Monday, April 15, 2019

Cut the Chatter with Stabilized Machining Strategies

Unstable milling processes produce chatter, vibration and runout that can destroy tools and ruin workpieces. In the quest for higher metal removal rates and increased part production, shops look for ways to elevate machining performance and eliminate any parameters that can introduce negative effects. The right choice of end mills can propel that quest for productivity into profitability – and tool design holds the key to taking full advantage of today's powerful milling machines without performance problems that curtail output.
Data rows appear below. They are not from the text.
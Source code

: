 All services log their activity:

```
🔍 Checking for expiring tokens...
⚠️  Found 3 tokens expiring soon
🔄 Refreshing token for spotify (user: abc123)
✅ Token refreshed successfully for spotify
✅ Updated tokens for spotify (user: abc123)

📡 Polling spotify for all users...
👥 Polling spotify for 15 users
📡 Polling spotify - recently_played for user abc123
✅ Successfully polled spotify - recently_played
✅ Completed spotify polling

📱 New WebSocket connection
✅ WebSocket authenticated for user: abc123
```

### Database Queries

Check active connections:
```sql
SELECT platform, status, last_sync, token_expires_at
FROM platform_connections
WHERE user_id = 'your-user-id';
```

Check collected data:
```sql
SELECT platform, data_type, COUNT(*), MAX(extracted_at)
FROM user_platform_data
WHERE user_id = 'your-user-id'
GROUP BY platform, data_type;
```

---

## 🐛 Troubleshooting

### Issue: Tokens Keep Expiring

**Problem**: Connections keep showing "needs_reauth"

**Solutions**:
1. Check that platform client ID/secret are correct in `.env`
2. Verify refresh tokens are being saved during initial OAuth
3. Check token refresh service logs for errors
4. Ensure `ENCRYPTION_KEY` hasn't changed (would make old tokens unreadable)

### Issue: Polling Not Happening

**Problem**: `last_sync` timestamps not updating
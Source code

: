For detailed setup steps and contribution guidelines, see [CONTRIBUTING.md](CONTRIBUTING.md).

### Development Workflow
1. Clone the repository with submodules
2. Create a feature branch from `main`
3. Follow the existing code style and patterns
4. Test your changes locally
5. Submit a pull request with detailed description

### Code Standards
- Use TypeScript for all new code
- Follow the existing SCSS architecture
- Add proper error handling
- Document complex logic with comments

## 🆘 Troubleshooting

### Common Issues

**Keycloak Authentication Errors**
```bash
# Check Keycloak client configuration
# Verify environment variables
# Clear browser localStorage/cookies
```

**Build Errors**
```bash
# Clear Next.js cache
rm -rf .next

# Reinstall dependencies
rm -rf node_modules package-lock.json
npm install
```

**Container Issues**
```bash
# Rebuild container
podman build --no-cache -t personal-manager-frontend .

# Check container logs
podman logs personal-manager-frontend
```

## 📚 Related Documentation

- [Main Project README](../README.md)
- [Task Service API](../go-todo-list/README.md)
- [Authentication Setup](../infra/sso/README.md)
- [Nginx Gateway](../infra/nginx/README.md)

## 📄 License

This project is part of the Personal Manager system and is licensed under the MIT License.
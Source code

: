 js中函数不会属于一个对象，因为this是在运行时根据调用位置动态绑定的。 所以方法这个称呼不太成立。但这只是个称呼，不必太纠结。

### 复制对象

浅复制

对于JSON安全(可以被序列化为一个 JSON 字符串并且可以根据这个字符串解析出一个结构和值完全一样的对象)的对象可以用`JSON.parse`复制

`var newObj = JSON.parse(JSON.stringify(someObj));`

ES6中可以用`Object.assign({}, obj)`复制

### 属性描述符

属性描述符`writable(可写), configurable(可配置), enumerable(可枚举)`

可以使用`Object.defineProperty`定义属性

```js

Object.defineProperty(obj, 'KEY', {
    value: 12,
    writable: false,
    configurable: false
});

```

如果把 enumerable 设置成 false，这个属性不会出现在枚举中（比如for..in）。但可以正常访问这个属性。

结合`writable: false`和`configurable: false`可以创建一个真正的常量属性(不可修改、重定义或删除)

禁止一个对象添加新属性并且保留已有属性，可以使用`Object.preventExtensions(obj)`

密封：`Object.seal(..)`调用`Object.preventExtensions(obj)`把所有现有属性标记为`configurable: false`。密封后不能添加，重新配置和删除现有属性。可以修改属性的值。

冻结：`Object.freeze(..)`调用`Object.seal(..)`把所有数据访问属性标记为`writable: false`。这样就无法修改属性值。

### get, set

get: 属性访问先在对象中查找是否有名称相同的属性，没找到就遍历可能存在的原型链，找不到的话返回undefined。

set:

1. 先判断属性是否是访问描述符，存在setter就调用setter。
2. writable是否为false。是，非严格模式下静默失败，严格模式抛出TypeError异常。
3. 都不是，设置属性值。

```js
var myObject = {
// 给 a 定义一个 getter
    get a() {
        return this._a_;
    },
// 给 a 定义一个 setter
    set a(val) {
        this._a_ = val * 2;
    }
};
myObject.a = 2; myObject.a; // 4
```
On the list of troublesome milling issues, chatter ranks high, but identifying its source can require careful detective work. Overall, chatter can cause many woes, including the inability to achieve good surface finishes and work at high cutting speeds. The vibrations that cause chatter can stem from setup problems, including improper toolholding and poor-quality toolholding systems.

In some cases, however, the harmonics produced by the tools themselves can lead to chatter and pose a dramatic challenge to material removal. Most end-mill designs use symmetrical flutes with helix, rake and relief that match from flute to flute. This more-nearly conventional approach presents drawbacks because the highly regular impact of its cutting edges can lead to chatter.

Geometry that varies from flute to flute can go a long way toward promoting cutting stability, even at heavy depths, by squelching the resonant vibrations that stem from harmonic cycles. For example, our first-generation Niagara Cutter™ Stabilizer™ end mill varies tool geometry so each flute varies from the others.

To take the advantages of variable geometry to its fullest potential, however, would require production capabilities that tool manufacturers lacked – until recently. Today's production equipment and special programming approaches enable the creation of end mills with patented fully variable designs, including continuously variable rake, relief and helix for each flute. At the same time, new carbide compound formulas make the tool material itself more stable and less prone to deflection and runout, even when the tool is fully engaged.

The combination of continuously varying asymmetrical flute geometry and newly re-engineered flute shapes produces the edge strength and long tool life of Stabilizer™ 2.0, with twice the MRR, chip load capacity, feed rates and productivity of the product's first generation, even in heavy roughing cuts on 50-taper milling machines. The special new flute design, with individualized flute cavities for each tool and each size, squelches chatter because it eliminates the vibrations that produce it while simultaneously improving chip evacuation.

Stabilizer™ 2.0 targets aerospace, power generation, automotive and general engineering applications including slot milling, side-mill roughing and finishing, face milling, high-performance optimized roughing, pocketing and ramping, with two tool series, each created to work with specific materials. The ST430.2 series focuses on steels, alloy steels, copper alloys and cast iron, while the ST440.2 HT series takes on stainless steels, steels with hardness values up to 42Rc, titanium and Inconel®. This universal end mill eliminates the need for shops to invest in an ever-increasing tool inventory to complete projects in wide-ranging materials and with traditional and advanced machining methods.